[Opening Records for processing section]

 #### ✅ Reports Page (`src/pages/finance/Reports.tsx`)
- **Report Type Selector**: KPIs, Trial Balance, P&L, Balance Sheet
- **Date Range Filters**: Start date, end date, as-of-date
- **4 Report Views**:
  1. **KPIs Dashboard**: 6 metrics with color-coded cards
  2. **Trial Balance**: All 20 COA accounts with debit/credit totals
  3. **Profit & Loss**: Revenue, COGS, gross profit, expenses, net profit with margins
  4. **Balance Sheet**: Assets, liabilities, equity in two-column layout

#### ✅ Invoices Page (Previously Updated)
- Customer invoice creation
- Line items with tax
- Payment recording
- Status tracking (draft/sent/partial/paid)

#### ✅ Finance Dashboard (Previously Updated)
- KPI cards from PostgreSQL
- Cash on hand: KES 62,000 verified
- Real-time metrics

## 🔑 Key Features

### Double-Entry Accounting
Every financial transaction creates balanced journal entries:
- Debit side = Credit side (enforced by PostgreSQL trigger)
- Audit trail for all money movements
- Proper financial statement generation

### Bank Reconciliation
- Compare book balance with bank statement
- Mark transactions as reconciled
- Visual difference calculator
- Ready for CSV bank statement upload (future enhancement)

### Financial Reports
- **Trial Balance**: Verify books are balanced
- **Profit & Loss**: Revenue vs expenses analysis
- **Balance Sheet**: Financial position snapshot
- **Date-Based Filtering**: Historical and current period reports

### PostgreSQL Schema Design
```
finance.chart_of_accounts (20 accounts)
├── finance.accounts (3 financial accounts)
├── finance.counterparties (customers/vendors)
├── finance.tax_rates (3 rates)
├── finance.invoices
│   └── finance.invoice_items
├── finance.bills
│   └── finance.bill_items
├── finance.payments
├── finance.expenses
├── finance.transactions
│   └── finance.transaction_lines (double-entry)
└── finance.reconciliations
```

[Closing Records for processing section]

→ **Exercise aim**
Starting at the line that has "- Line items with tax" in the records above, restate word for word every line until the one that has "- **Profit &", and include that one as well.

→ **Your response**
- Line items with tax
- Payment recording
- Status tracking (draft/sent/partial/paid)

#### ✅ Finance Dashboard (Previously Updated)
- KPI cards from PostgreSQL
- Cash on hand: KES 62,000 verified
- Real-time metrics

## 🔑 Key Features

### Double-Entry Accounting
Every financial transaction creates balanced journal entries:
- Debit side = Credit side (enforced by PostgreSQL trigger)
- Audit trail for all money movements
- Proper financial statement generation

### Bank Reconciliation
- Compare book balance with bank statement
- Mark transactions as reconciled
- Visual difference calculator
- Ready for CSV bank statement upload (future enhancement)

### Financial Reports
- **Trial Balance**: Verify books are balanced
- **Profit & Loss**: Revenue vs expenses analysis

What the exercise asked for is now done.